Al igual que en el caso de Venezuela, la Administración Trump comete el error de subestimar el poder de convocatoria de la cúpula iraní, alegando que el país se halla al borde de la bancarrota y que sus pobladores no dudarán en rebelarse contra el régimen autocrático de los ayatolas. Obviamente, los asesores de la Casa Blanca ignoran los sentimientos nacionalistas del pueblo iraní.
Huelga decir que gran parte de la responsabilidad por este estado de cosas recae sobre el Gobierno de Tel Aviv y, más concretamente, sobre el primer ministro Benjamín Netanyahu, heredero de la política de “mano dura” con Irán inaugurada hace dos décadas por su antecesor, Ariel Sharón. En efecto, Sharón fue el primero en exigir el desmantelamiento o la destrucción de las instalaciones nucleares iraníes, considerándolas un peligro potencial para la seguridad y la supervivencia del Estado judío. Sin embargo, la Administración estadounidense optó por hacer oídos sordos.
Netanyahu cogió el relevo a partir de 2012, cuando advirtió públicamente sobre el peligro del programa nuclear iraní. En una intervención ante el Congreso de los Estados Unidos, en marzo de 2015, el mandatario israelí afirmó que el acuerdo nuclear con Teherán no iba a impedir que Irán desarrolle armamento nuclear, sino más bien todo lo contrario. La llegada de Donald Trump a la Casa Blanca agilizó las relaciones con los ultraconservadores Israelíes.
Al anunciar su decisión de “reducir el compromiso” con el acuerdo nuclear de 2015, los iraníes se reservan el derecho de seguir almacenando uranio enriquecido y agua pesada, indispensables para la buena marcha de su programa nuclear y proseguir el desarrollo de misiles de corto y medio alcance, que podrían alcanzar objetivos estratégicos tanto en la región -Arabia Saudita o Israel– como en algunos países balcánicos como Rumanía, Bulgaria, Albania, Serbia.

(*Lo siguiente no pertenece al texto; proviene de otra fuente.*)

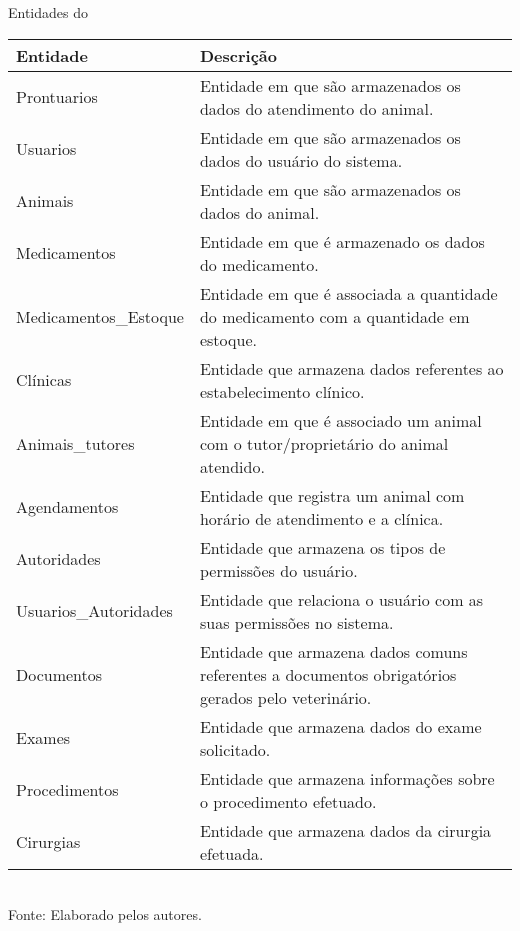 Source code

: \documentclass[
    12pt,               %
    openright,          %
    oneside,
    a4paper,            %
    BIBLATEX,           %
    TODO,               %
    english,            %
    brazil              %
    ]{ifsp-spo-inf-ctds}
\begin{document}
            \begin{center}
                \begin{quadro}[H]
                \centering
                \caption{Entidades do  }
                \begin{tabulary}{1.0\textwidth}{|p{10em}|p{26em}|}
                \hline
                Entidade & Descrição\\
                \hline
                Prontuarios & Entidade em que são armazenados os dados do atendimento do animal. \\
                \hline
                Usuarios & Entidade em que são armazenados os dados do usuário do sistema.\\
                \hline
                Animais & Entidade em que são armazenados os dados do animal.\\
                \hline
                Medicamentos & Entidade em que é armazenado os dados do medicamento.\\
                \hline
                Medicamentos\_Estoque & Entidade em que é associada a quantidade do medicamento com a quantidade em estoque.\\
                \hline
                Clínicas & Entidade que armazena dados referentes ao estabelecimento clínico.\\
                \hline
                Animais\_tutores & Entidade em que é associado um animal com o tutor/proprietário do animal atendido.\\
                \hline
                Agendamentos & Entidade que registra um animal com horário de atendimento e a clínica.\\
                \hline
                Autoridades & Entidade que armazena os tipos de permissões do usuário.\\
                \hline
                Usuarios\_Autoridades & Entidade que relaciona o usuário com as suas permissões no sistema.\\
                \hline
                Documentos & Entidade que armazena dados comuns referentes a documentos obrigatórios gerados pelo veterinário.\\
                \hline
                Exames & Entidade que armazena dados do exame solicitado.\\
                \hline
                Procedimentos & Entidade que armazena informações sobre o procedimento efetuado.\\
                \hline
                Cirurgias & Entidade que armazena dados da cirurgia efetuada.\\
                \hline
                \end{tabulary}
                \label{tab: entidades} \\
                \centering
                {\footnotesize Fonte: Elaborado pelos autores.}
                \end{quadro}
            \end{center}  
\end{document}
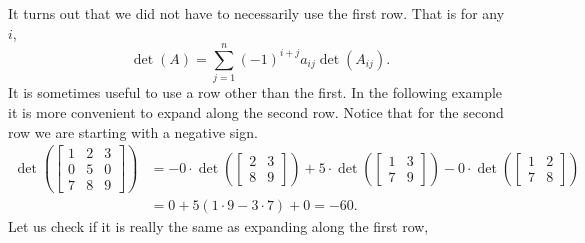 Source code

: \documentclass{ximera}
\begin{document}
It turns out that we did not have to necessarily use the first row.  That is for any $i$,
\begin{equation*}
\det (A) = \sum_{j=1}^n {(-1)}^{i+j} a_{ij} \det (A_{ij}) .
\end{equation*}
It is sometimes useful to use a row other than the first.  In the following example it is more convenient to expand along the second row.  Notice that for the second row we are starting with a negative sign.
\begin{equation*}
    \begin{split}
        \det 
        \left(
            \begin{bmatrix}
                1 & 2 & 3 \\
                0 & 5 & 0 \\
                7 & 8 & 9
            \end{bmatrix}
        \right)
        & = - 0 \cdot \det 
        \left(
            \begin{bmatrix}
                2 & 3 \\
                8 & 9
            \end{bmatrix}
        \right)
        + 5 \cdot
        \det 
        \left(
            \begin{bmatrix}
                1 & 3 \\
                7 & 9
            \end{bmatrix}
        \right)
        - 0 \cdot
        \det 
        \left(
            \begin{bmatrix}
                1 & 2 \\
                7 & 8
            \end{bmatrix}
        \right) \\
        & = 0 + 5 (1 \cdot 9 - 3 \cdot 7) + 0 = -60 .
    \end{split}
\end{equation*}
Let us check if it is really the same as expanding along the first row,
\end{document}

Hay quien especula también con la renuncia al Plan Integral de Acción Conjunta (PIAC) e incluso con la hipotética retirada del Tratado de No Proliferación de Armas Nucleares.
Los estrategas de Washington temen un posible cierre del estrecho de Ormuz, lo que impediría el transporte de crudo procedente de otros países del Golfo. De ahí la aparente precipitación del Pentágono de reforzar la presencia naval estadounidense.
Los iraníes tratan de esquivar el boicot americano abriendo canales alternativos con sus aliados de siempre: Rusia, China y Turquía.
Europa, que facilitó el advenimiento de la República Islámica al participar activamente en 1978 al derrocamiento del Shá de Persia, se halla ante la disyuntiva de reimponer las sanciones económicas anunciadas por Trump o adoptar una serie de medidas destinadas a proteger los intereses de sus multinacionales que operan en Irán: Total, Airbus, Siemens, Peugeot, eventuales damnificadas por la decisión de Washington.
En este caso concreto, cabe la posibilidad de recurrir al llamado Estatuto de Bloqueo, elaborado por Bruselas para evitar las sanciones impuestas recientemente a Cuba, así como a un mecanismo de pagos para eludir el control financiero estadounidense.